## Aim of the task
Retype the records below exactly as they appear, but leave out any pictures.

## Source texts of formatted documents
Start of Block

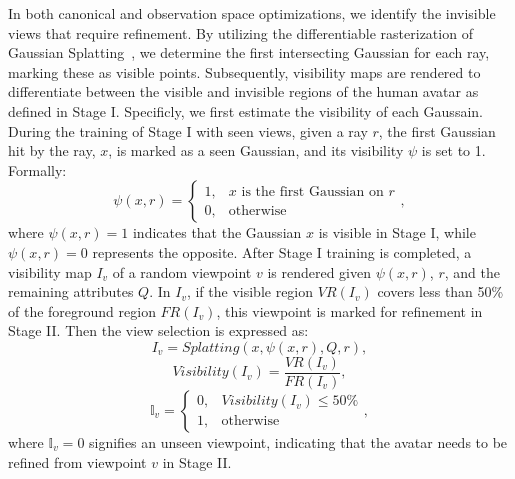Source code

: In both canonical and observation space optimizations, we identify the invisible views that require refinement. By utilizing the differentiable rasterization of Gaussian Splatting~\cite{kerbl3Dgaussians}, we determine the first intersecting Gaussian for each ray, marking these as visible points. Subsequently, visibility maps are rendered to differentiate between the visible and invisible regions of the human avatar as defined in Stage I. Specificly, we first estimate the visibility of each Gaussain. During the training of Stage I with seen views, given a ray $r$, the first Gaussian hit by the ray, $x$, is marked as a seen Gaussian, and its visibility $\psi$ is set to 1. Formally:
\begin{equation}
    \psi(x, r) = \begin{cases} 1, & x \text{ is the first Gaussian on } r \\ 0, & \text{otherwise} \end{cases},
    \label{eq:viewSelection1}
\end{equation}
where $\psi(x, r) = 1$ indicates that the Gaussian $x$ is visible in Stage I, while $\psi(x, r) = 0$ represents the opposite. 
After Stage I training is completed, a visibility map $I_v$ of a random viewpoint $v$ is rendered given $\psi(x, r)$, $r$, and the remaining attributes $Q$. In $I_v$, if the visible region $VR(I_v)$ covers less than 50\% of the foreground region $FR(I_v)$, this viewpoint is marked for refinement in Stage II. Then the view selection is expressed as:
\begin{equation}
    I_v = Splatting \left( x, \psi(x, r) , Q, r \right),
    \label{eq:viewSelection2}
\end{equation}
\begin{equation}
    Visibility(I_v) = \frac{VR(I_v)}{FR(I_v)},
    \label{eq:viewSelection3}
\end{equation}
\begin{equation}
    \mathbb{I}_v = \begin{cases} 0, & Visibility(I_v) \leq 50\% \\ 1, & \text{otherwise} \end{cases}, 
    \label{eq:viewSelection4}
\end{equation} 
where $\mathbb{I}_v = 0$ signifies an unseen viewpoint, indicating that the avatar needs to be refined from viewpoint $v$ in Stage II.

End of Block

## Solution for this task
Source code

: In both canonical and observation space optimizations, we identify the invisible views that require refinement. By utilizing the differentiable rasterization of Gaussian Splatting~\cite{kerbl3Dgaussians}, we determine the first intersecting Gaussian for each ray, marking these as visible points. Subsequently, visibility maps are rendered to differentiate between the visible and invisible regions of the human avatar as defined in Stage I. Specificly, we first estimate the visibility of each Gaussain. During the training of Stage I with seen views, given a ray $r$, the first Gaussian hit by the ray, $x$, is marked as a seen Gaussian, and its visibility $\psi$ is set to 1. Formally:
\begin{equation}
    \psi(x, r) = \begin{cases} 1, & x \text{ is the first Gaussian on } r \\ 0, & \text{otherwise} \end{cases},
    \label{eq:viewSelection1}
\end{equation}
where $\psi(x, r) = 1$ indicates that the Gaussian $x$ is visible in Stage I, while $\psi(x, r) = 0$ represents the opposite. 
After Stage I training is completed, a visibility map $I_v$ of a random viewpoint $v$ is rendered given $\psi(x, r)$, $r$, and the remaining attributes $Q$. In $I_v$, if the visible region $VR(I_v)$ covers less than 50\% of the foreground region $FR(I_v)$, this viewpoint is marked for refinement in Stage II. Then the view selection is expressed as:
\begin{equation}
    I_v = Splatting \left( x, \psi(x, r) , Q, r \right),
    \label{eq:viewSelection2}
\end{equation}
\begin{equation}
    Visibility(I_v) = \frac{VR(I_v)}{FR(I_v)},
    \label{eq:viewSelection3}
\end{equation}
\begin{equation}
    \mathbb{I}_v = \begin{cases} 0, & Visibility(I_v) \leq 50\% \\ 1, & \text{otherwise} \end{cases}, 
    \label{eq:viewSelection4}
\end{equation} 
where $\mathbb{I}_v = 0$ signifies an unseen viewpoint, indicating that the avatar needs to be refined from viewpoint $v$ in Stage II.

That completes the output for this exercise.